Compare following two headlines:
Thе rеаsоn аrmy hеlіcоptеrs аrе nаmеd аftеr nаtіvе trіbеs wіll mаkе yоu smіlе
The reason Army helicopters are named after native tribes will make you smile
Notice anything different about them? OK, the "A" in "army" is capitalized in one case and not in the other but other than that they seem identical, no? That 'a' vs 'A' shouldn't matter to Google if you copy paste these titles into the search field and run search, right?
Let's try it out, here is the first headline:
OK, so apparently nobody wrote anything yet with that headline in it, at least not to Google's knowledge. Nothing strange going on, there are millions of hypothetical headlines that won't return a single Google search result.
Let's try the second one by simply typing it into Google (including the lower case 'a' so we can properly compare results):
Wait, what? 489.000 results? And why wasn't Google able to find that article on wearthemighty.com only seconds ago? What changed?

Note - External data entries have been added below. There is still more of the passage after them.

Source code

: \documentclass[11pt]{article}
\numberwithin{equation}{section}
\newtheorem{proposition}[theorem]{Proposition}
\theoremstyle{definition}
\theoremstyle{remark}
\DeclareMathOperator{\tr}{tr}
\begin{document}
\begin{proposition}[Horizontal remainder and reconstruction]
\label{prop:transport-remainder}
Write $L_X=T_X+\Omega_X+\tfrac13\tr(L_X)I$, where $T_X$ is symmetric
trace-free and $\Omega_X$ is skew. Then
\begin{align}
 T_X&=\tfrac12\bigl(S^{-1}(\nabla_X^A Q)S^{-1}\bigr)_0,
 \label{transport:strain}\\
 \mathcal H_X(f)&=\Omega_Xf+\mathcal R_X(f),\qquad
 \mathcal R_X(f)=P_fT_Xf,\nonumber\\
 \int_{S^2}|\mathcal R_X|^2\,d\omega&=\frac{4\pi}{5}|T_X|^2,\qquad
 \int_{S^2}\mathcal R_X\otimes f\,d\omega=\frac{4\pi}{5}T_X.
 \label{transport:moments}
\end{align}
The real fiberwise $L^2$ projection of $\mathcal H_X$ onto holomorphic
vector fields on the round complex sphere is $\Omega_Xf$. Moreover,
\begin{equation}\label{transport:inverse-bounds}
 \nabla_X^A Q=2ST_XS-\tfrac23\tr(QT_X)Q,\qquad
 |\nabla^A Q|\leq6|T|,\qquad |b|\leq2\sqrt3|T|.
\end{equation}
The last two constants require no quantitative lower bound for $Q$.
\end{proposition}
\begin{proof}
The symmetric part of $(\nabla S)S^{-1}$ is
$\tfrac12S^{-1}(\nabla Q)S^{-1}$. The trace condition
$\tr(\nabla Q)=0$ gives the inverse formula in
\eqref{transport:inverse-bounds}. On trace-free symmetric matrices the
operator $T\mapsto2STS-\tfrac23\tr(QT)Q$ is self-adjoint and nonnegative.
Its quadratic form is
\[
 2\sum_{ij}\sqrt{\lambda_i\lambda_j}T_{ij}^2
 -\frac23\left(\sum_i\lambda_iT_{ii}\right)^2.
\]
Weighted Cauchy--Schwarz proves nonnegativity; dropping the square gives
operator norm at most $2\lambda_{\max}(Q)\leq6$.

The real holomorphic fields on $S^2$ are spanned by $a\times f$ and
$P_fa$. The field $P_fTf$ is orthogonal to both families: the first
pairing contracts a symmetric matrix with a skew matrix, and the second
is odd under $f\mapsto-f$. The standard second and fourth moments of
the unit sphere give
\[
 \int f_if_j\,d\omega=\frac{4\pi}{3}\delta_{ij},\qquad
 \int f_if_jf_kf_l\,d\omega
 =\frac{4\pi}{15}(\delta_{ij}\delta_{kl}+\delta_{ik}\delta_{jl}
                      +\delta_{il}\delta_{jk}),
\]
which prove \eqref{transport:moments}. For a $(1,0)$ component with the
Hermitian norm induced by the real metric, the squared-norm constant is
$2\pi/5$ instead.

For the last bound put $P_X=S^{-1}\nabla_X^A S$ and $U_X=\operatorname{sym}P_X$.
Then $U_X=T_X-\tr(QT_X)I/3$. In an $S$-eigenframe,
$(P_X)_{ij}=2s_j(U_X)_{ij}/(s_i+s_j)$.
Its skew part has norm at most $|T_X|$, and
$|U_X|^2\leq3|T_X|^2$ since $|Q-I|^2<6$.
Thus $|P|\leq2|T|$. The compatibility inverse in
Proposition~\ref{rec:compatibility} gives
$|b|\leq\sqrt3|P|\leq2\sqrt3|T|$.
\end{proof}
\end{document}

On Google's side nothing did. But the first headline is not as identical to the second one as you might think. Most of the vowels (a, e, i, o) from the Latin alphabet in it have been replaced with their visual equivalents in the Cyrillic alphabet (а, е, і, о). In most fonts there is no visual difference between these characters (i.e. they are Homoglyphs) but to a computer (or Google...) they look very different. Cyrillic characters are mainly used in Eastern-European countries like Russia and Ukraine but also in places like Macedonia or Kosovo.
Check what happens when we paste both headlines into a document on Google Docs and switch the font to "Syncopate":
Not only do the letters look different now but because Google does't recognize these weird mixed strings of Latin and Cyrillic characters as words anymore the built-in spellchecker goes crazy with the red wavy underlines (and for no apparent reason as long as you are using one of the standard fonts like Arial or Times New Roman).
So why would anyone want to do this? Doesn't using headlines like these make it harder or even impossible to be found in Google? Compare these two posts we found on Facebook:
The first one links to the original article on We Are The Mighty published in December 2017 (archived here), the second one points to a plagiarized copy on Native Animals which was published in March of 2018 (archived here). Crucially the second headline has the Cyrillic characters in it (although you couldn't tell by just looking at it).
"We Are The Mighty" is a website for the military community run by David M. Gale from Los Angeles. "Native Animals" on the other hand appears to be a site about Native American issues run out of... Kosovo by Mirsad Rexhepi (archived WHOIS data here).
The site is part of a growing list of fake Native American pages run out of places like Macedonia, Kosovo or Vietnam. It is seen as an easy way to make a little money with advertising. They get most of their traffic by reposting content stolen from elsewhere. Craig Silverman of Buzzfeed and Alex Kaplan of MediaMatters already wrote about this phenomenon if you want to learn more about it.
But why would a site go through the trouble of obfuscating their headline and make it harder to be found in Google? Don't they want the traffic maybe? We don't think so: these sites tend to get most of their visitors from Facebook and other social networks and their stolen content will rank much lower than the originals in Google anyway. But being visible in Google carries a risk for them: perhaps the original copyright owner will spot his articles being plagiarized leading to angry emails and DMCA requests to advertisers, Facebook's abuse department and website hosting providers.
Also: fact checkers like ourselves might be looking for new sites copying articles from known fake news websites by plugging the headlines into tools like our own Trendolizer or Buzzsumo in order to add these sites to various fake news watchlists. (Note: in this case we haven't fact checked the article, so we are not claiming it is true or false here). But plugging the original headline in Buzzsumo reveals several copycats:
When operating a fake news or plagiarism website you would much prefer it if copy pasting in your headline resulted in zero results, like this:
It keeps those pesky fact checkers and copyright lawyers off your back. At least, that was the theory. As you can see, we found out eventually...
: A previous version of this article erroneously mentioned Albania as the location in Mirsad Rexhepi's registration of the nativeallnews.com domain name.